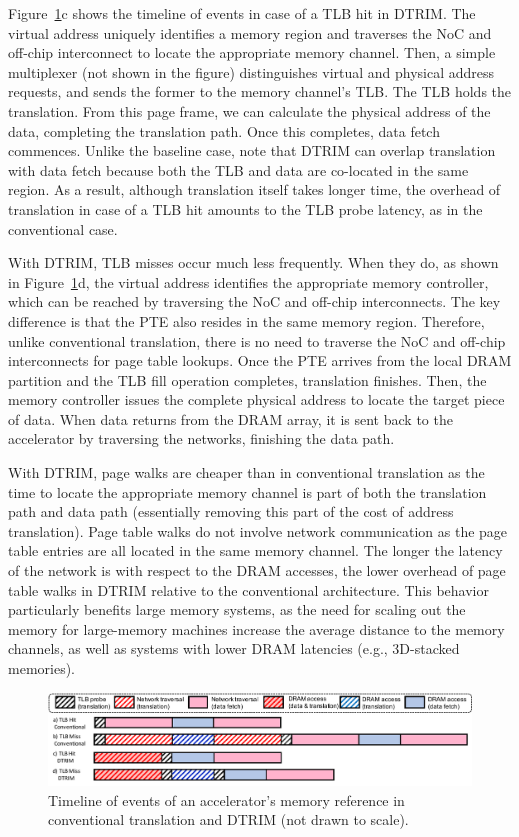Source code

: Figure~\ref{fig:timeline}c shows the timeline of events
in case of a TLB hit in DTRIM. The virtual address uniquely identifies a
memory region and traverses the NoC and off-chip interconnect to
locate the appropriate memory channel. Then, a simple multiplexer (not
shown in the figure) distinguishes virtual and physical address
requests, and sends the former to the memory channel's TLB. The TLB
holds the translation. From this page frame, we can calculate the
physical address of the data, completing the translation path. Once
this completes, data fetch commences. Unlike the baseline case, note
that DTRIM can overlap translation with data fetch because
both the TLB and data are co-located in the same region. As a result, although 
translation itself takes longer time, the overhead of translation in case of a TLB hit 
amounts to the TLB probe latency, as in the conventional case.

With DTRIM, TLB misses occur much less frequently. When they do, as
shown in Figure~\ref{fig:timeline}d, the virtual address
identifies the appropriate memory controller, which can be reached by
traversing the NoC and off-chip interconnects. The key difference is that
the PTE also resides in the same memory region. Therefore, unlike conventional translation, there is no need
to traverse the NoC and off-chip interconnects for page table
lookups. Once the PTE arrives from the local DRAM partition and the
TLB fill operation completes, translation finishes. Then, the memory
controller issues the complete physical address to locate the target
piece of data. When data returns from the DRAM array, it is sent back
to the accelerator by traversing the networks, finishing the data
path.

With DTRIM, page walks are cheaper than in conventional translation
as the time to locate the appropriate memory channel is part of both
the translation path and data path (essentially removing this part of
the cost of address translation). Page table walks do not involve
network communication as the page table entries are all located in the
same memory channel. The longer the latency of the network is with
respect to the DRAM accesses, the lower overhead of page table walks
in DTRIM relative to the conventional architecture. This behavior particularly 
benefits large memory systems, as the need
for scaling out the memory for large-memory machines increase the
average distance to the memory channels, as well as systems with lower DRAM
latencies (e.g., 3D-stacked memories).


\begin{figure}
	\includegraphics[width=\textwidth]{figures/Fig345.pdf}
	\caption{Timeline of events of an accelerator's memory reference in conventional translation and DTRIM (not drawn to scale).}
	\label{fig:timeline}
\end{figure}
■ ■ ■ ■ ■ ■ ■
#### What this task involves
The entries above need to be transcribed exactly, with the images left out.

#### Your solution
Source code

: Figure~\ref{fig:timeline}c shows the timeline of events
in case of a TLB hit in DTRIM. The virtual address uniquely identifies a
memory region and traverses the NoC and off-chip interconnect to
locate the appropriate memory channel. Then, a simple multiplexer (not
shown in the figure) distinguishes virtual and physical address
requests, and sends the former to the memory channel's TLB. The TLB
holds the translation. From this page frame, we can calculate the
physical address of the data, completing the translation path. Once
this completes, data fetch commences. Unlike the baseline case, note
that DTRIM can overlap translation with data fetch because
both the TLB and data are co-located in the same region. As a result, although 
translation itself takes longer time, the overhead of translation in case of a TLB hit 
amounts to the TLB probe latency, as in the conventional case.

With DTRIM, TLB misses occur much less frequently. When they do, as
shown in Figure~\ref{fig:timeline}d, the virtual address
identifies the appropriate memory controller, which can be reached by
traversing the NoC and off-chip interconnects. The key difference is that
the PTE also resides in the same memory region. Therefore, unlike conventional translation, there is no need
to traverse the NoC and off-chip interconnects for page table
lookups. Once the PTE arrives from the local DRAM partition and the
TLB fill operation completes, translation finishes. Then, the memory
controller issues the complete physical address to locate the target
piece of data. When data returns from the DRAM array, it is sent back
to the accelerator by traversing the networks, finishing the data
path.

With DTRIM, page walks are cheaper than in conventional translation
as the time to locate the appropriate memory channel is part of both
the translation path and data path (essentially removing this part of
the cost of address translation). Page table walks do not involve
network communication as the page table entries are all located in the
same memory channel. The longer the latency of the network is with
respect to the DRAM accesses, the lower overhead of page table walks
in DTRIM relative to the conventional architecture. This behavior particularly 
benefits large memory systems, as the need
for scaling out the memory for large-memory machines increase the
average distance to the memory channels, as well as systems with lower DRAM
latencies (e.g., 3D-stacked memories).


\begin{figure}
	\includegraphics[width=\textwidth]{figures/Fig345.pdf}
	\caption{Timeline of events of an accelerator's memory reference in conventional translation and DTRIM (not drawn to scale).}
	\label{fig:timeline}
\end{figure}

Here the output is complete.